# EXERCISE BRIEF
Comb through the entries for "https" and pull out each line that holds it.

[DATASET EXTRACT — start]

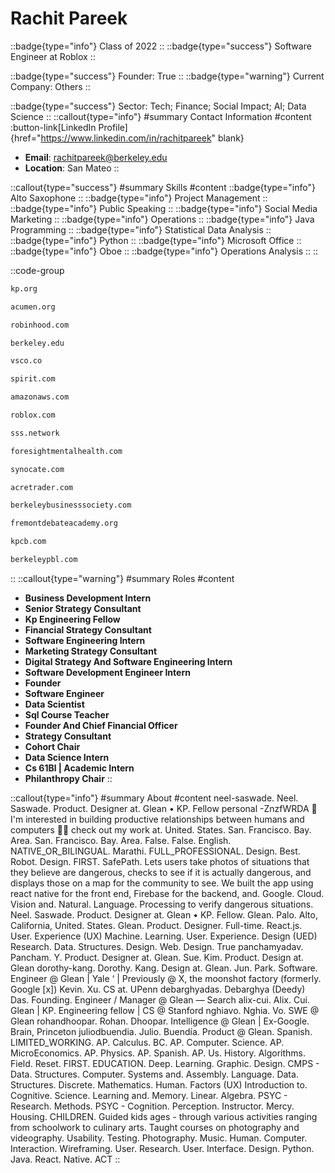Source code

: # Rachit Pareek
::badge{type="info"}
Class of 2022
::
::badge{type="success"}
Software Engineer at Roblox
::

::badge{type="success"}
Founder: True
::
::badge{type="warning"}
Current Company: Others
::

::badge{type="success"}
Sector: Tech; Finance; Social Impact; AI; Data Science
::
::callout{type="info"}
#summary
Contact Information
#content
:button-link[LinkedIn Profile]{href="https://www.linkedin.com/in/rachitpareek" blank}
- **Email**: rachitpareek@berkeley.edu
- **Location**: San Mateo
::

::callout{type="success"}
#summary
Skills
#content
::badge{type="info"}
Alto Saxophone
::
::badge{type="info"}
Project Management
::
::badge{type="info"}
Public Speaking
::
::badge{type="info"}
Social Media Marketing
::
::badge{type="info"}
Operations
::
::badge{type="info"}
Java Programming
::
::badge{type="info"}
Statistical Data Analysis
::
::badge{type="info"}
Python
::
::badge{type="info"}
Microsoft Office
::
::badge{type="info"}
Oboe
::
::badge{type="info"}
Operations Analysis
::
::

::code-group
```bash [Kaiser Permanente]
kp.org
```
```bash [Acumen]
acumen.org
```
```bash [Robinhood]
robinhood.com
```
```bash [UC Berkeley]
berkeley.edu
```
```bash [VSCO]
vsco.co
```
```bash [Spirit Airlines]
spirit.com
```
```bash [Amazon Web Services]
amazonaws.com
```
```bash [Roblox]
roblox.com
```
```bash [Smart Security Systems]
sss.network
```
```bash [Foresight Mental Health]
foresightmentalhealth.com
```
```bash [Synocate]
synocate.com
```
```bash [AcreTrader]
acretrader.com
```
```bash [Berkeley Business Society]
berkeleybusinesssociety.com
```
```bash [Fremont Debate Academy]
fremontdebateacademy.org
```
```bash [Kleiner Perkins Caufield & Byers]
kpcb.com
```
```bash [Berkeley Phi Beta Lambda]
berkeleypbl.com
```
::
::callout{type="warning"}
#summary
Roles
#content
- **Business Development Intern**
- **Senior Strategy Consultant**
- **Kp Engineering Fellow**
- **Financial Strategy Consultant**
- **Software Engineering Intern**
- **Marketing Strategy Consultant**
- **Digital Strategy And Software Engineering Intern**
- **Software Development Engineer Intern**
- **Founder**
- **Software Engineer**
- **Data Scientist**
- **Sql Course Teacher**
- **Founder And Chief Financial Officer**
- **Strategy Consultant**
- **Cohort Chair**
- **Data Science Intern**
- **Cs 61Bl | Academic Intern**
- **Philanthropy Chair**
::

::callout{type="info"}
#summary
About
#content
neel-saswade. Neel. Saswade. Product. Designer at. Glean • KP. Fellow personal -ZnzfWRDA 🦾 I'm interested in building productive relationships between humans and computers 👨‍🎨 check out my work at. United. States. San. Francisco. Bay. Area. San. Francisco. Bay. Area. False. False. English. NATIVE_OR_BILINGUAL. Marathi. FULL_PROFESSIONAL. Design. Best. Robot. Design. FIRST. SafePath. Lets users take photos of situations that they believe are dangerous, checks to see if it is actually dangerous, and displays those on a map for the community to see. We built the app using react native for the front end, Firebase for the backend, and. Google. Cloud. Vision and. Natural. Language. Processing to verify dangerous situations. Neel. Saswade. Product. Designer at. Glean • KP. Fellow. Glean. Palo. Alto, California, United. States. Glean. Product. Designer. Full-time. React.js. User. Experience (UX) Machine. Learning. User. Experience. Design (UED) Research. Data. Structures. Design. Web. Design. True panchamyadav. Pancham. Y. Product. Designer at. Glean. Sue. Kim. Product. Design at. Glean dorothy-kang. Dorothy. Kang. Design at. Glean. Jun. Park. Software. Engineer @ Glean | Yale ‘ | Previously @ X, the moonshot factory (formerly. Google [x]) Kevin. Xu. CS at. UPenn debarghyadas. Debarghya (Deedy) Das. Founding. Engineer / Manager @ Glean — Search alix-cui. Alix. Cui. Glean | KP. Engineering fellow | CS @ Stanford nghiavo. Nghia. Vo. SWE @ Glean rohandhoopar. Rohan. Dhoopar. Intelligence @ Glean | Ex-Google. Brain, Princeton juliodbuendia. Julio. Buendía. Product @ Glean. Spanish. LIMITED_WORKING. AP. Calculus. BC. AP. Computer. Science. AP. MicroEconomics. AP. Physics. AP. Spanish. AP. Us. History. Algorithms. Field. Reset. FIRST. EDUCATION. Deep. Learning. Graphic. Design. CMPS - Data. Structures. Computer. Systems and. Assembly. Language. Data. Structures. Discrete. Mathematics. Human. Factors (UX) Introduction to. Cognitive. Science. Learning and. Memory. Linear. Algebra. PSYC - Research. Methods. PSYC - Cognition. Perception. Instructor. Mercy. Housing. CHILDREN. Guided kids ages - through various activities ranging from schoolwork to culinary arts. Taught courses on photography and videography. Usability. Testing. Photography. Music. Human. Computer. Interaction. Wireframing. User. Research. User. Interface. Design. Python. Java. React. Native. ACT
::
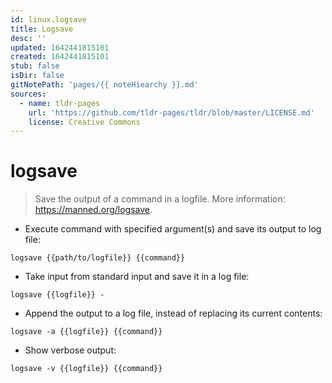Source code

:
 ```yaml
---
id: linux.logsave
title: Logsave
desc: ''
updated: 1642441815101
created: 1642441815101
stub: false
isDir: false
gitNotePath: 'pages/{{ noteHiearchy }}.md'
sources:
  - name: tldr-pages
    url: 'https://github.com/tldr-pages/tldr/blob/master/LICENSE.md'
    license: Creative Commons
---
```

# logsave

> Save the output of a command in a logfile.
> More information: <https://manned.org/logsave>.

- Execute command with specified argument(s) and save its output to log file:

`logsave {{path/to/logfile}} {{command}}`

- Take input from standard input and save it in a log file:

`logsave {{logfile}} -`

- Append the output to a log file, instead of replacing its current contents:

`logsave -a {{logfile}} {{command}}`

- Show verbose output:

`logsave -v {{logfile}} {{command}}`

[DATASET EXTRACT — finish]

# ANSWER TO THE PROBLEM
:button-link[LinkedIn Profile]{href="https://www.linkedin.com/in/rachitpareek" blank}
    url: 'https://github.com/tldr-pages/tldr/blob/master/LICENSE.md'
> More information: <https://manned.org/logsave>.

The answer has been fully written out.